**Data for this task**
==============================

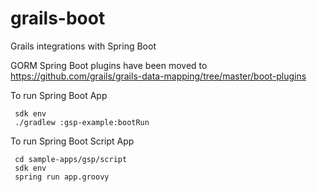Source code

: grails-boot
===========

Grails integrations with Spring Boot

GORM Spring Boot plugins have been moved to https://github.com/grails/grails-data-mapping/tree/master/boot-plugins

To run Spring Boot App
```shell
 sdk env
 ./gradlew :gsp-example:bootRun
```

To run Spring Boot Script App
```shell
 cd sample-apps/gsp/script
 sdk env
 spring run app.groovy
```

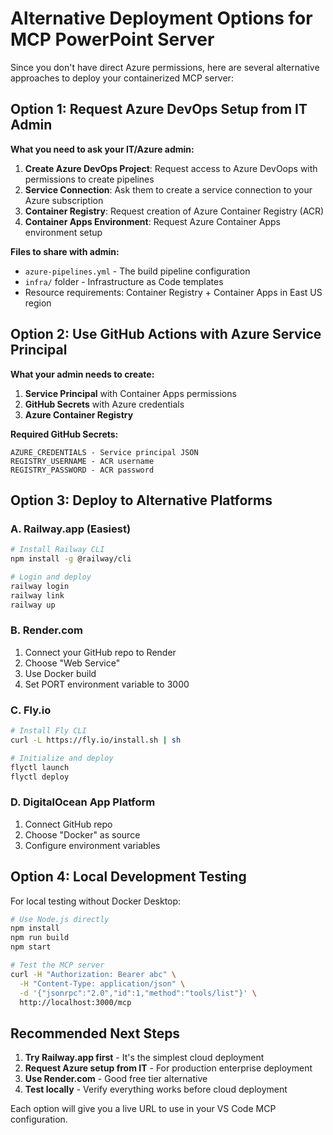 # Alternative Deployment Options for MCP PowerPoint Server

Since you don't have direct Azure permissions, here are several alternative approaches to deploy your containerized MCP server:

## Option 1: Request Azure DevOps Setup from IT Admin

**What you need to ask your IT/Azure admin:**

1. **Create Azure DevOps Project**: Request access to Azure DevOops with permissions to create pipelines
2. **Service Connection**: Ask them to create a service connection to your Azure subscription
3. **Container Registry**: Request creation of Azure Container Registry (ACR)
4. **Container Apps Environment**: Request Azure Container Apps environment setup

**Files to share with admin:**
- `azure-pipelines.yml` - The build pipeline configuration
- `infra/` folder - Infrastructure as Code templates
- Resource requirements: Container Registry + Container Apps in East US region

## Option 2: Use GitHub Actions with Azure Service Principal

**What your admin needs to create:**
1. **Service Principal** with Container Apps permissions
2. **GitHub Secrets** with Azure credentials
3. **Azure Container Registry** 

**Required GitHub Secrets:**
```
AZURE_CREDENTIALS - Service principal JSON
REGISTRY_USERNAME - ACR username  
REGISTRY_PASSWORD - ACR password
```

## Option 3: Deploy to Alternative Platforms

### A. Railway.app (Easiest)
```bash
# Install Railway CLI
npm install -g @railway/cli

# Login and deploy
railway login
railway link
railway up
```

### B. Render.com
1. Connect your GitHub repo to Render
2. Choose "Web Service" 
3. Use Docker build
4. Set PORT environment variable to 3000

### C. Fly.io
```bash
# Install Fly CLI
curl -L https://fly.io/install.sh | sh

# Initialize and deploy
flyctl launch
flyctl deploy
```

### D. DigitalOcean App Platform
1. Connect GitHub repo
2. Choose "Docker" as source
3. Configure environment variables

## Option 4: Local Development Testing

For local testing without Docker Desktop:
```bash
# Use Node.js directly
npm install
npm run build
npm start

# Test the MCP server
curl -H "Authorization: Bearer abc" \
  -H "Content-Type: application/json" \
  -d '{"jsonrpc":"2.0","id":1,"method":"tools/list"}' \
  http://localhost:3000/mcp
```

## Recommended Next Steps

1. **Try Railway.app first** - It's the simplest cloud deployment
2. **Request Azure setup from IT** - For production enterprise deployment
3. **Use Render.com** - Good free tier alternative
4. **Test locally** - Verify everything works before cloud deployment

Each option will give you a live URL to use in your VS Code MCP configuration.
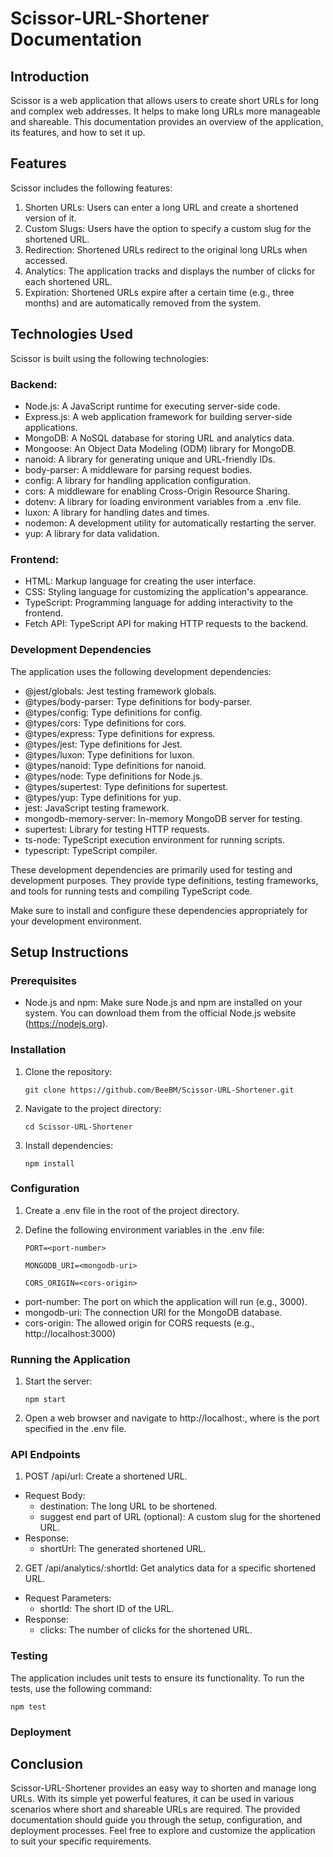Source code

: # Scissor-URL-Shortener Documentation

## Introduction
Scissor is a web application that allows users to create short URLs for long and complex web addresses. It helps to make long URLs more manageable and shareable. This documentation provides an overview of the application, its features, and how to set it up.

## Features
Scissor includes the following features:

1. Shorten URLs: Users can enter a long URL and create a shortened version of it.
2. Custom Slugs: Users have the option to specify a custom slug for the shortened URL.
3. Redirection: Shortened URLs redirect to the original long URLs when accessed.
4. Analytics: The application tracks and displays the number of clicks for each shortened URL.
5. Expiration: Shortened URLs expire after a certain time (e.g., three months) and are automatically removed from the system.

## Technologies Used
Scissor is built using the following technologies:

### Backend:
- Node.js: A JavaScript runtime for executing server-side code.
- Express.js: A web application framework for building server-side applications.
- MongoDB: A NoSQL database for storing URL and analytics data.
- Mongoose: An Object Data Modeling (ODM) library for MongoDB.
- nanoid: A library for generating unique and URL-friendly IDs.
- body-parser: A middleware for parsing request bodies.
- config: A library for handling application configuration.
- cors: A middleware for enabling Cross-Origin Resource Sharing.
- dotenv: A library for loading environment variables from a .env file.
- luxon: A library for handling dates and times.
- nodemon: A development utility for automatically restarting the server.
- yup: A library for data validation.

### Frontend:
- HTML: Markup language for creating the user interface.
- CSS: Styling language for customizing the application's appearance.
- TypeScript: Programming language for adding interactivity to the frontend.
- Fetch API: TypeScript API for making HTTP requests to the backend.

### Development Dependencies
The application uses the following development dependencies:
- @jest/globals: Jest testing framework globals.
- @types/body-parser: Type definitions for body-parser.
- @types/config: Type definitions for config.
- @types/cors: Type definitions for cors.
- @types/express: Type definitions for express.
- @types/jest: Type definitions for Jest.
- @types/luxon: Type definitions for luxon.
- @types/nanoid: Type definitions for nanoid.
- @types/node: Type definitions for Node.js.
- @types/supertest: Type definitions for supertest.
- @types/yup: Type definitions for yup.
- jest: JavaScript testing framework.
- mongodb-memory-server: In-memory MongoDB server for testing.
- supertest: Library for testing HTTP requests.
- ts-node: TypeScript execution environment for running scripts.
- typescript: TypeScript compiler.

These development dependencies are primarily used for testing and development purposes. They provide type definitions, testing frameworks, and tools for running tests and compiling TypeScript code.

Make sure to install and configure these dependencies appropriately for your development environment.

## Setup Instructions
### Prerequisites
- Node.js and npm: Make sure Node.js and npm are installed on your system. You can download them from the official Node.js website (https://nodejs.org).

### Installation
1. Clone the repository:

    ```git clone https://github.com/BeeBM/Scissor-URL-Shortener.git```
2. Navigate to the project directory:
   
    ```cd Scissor-URL-Shortener```
3. Install dependencies:
   
    ```npm install```

### Configuration
1. Create a .env file in the root of the project directory.
2. Define the following environment variables in the .env file:
   
    ```PORT=<port-number>```

    ```MONGODB_URI=<mongodb-uri>```

    ```CORS_ORIGIN=<cors-origin>```
 - port-number: The port on which the application will run (e.g., 3000).
 - mongodb-uri: The connection URI for the MongoDB database.
 - cors-origin: The allowed origin for CORS requests (e.g., http://localhost:3000)

### Running the Application
1. Start the server:
    
    ```npm start```
2. Open a web browser and navigate to http://localhost:<port-number>, where <port-number> is the port specified in the .env file.

### API Endpoints
1. POST /api/url: Create a shortened URL.
 - Request Body:
    - destination: The long URL to be shortened.
    - suggest end part of URL (optional): A custom slug for the shortened URL.
 - Response:
    - shortUrl: The generated shortened URL.
2. GET /api/analytics/:shortId: Get analytics data for a specific shortened URL.
 - Request Parameters:
    - shortId: The short ID of the URL.
 - Response:
    - clicks: The number of clicks for the shortened URL.

### Testing
The application includes unit tests to ensure its functionality. To run the tests, use the following command:
    
  ```npm test```

### Deployment

## Conclusion
Scissor-URL-Shortener provides an easy way to shorten and manage long URLs. With its simple yet powerful features, it can be used in various scenarios where short and shareable URLs are required. The provided documentation should guide you through the setup, configuration, and deployment processes. Feel free to explore and customize the application to suit your specific requirements.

==============================

Output only the lines from the start of the data through the line that holds "# Alternative Deployment". Keep them exact and leave the pictures out.

**The answer**
Source code

: grails-boot
===========

Grails integrations with Spring Boot

GORM Spring Boot plugins have been moved to https://github.com/grails/grails-data-mapping/tree/master/boot-plugins

To run Spring Boot App
```shell
 sdk env
 ./gradlew :gsp-example:bootRun
```

To run Spring Boot Script App
```shell
 cd sample-apps/gsp/script
 sdk env
 spring run app.groovy
```

 # Alternative Deployment Options for MCP PowerPoint Server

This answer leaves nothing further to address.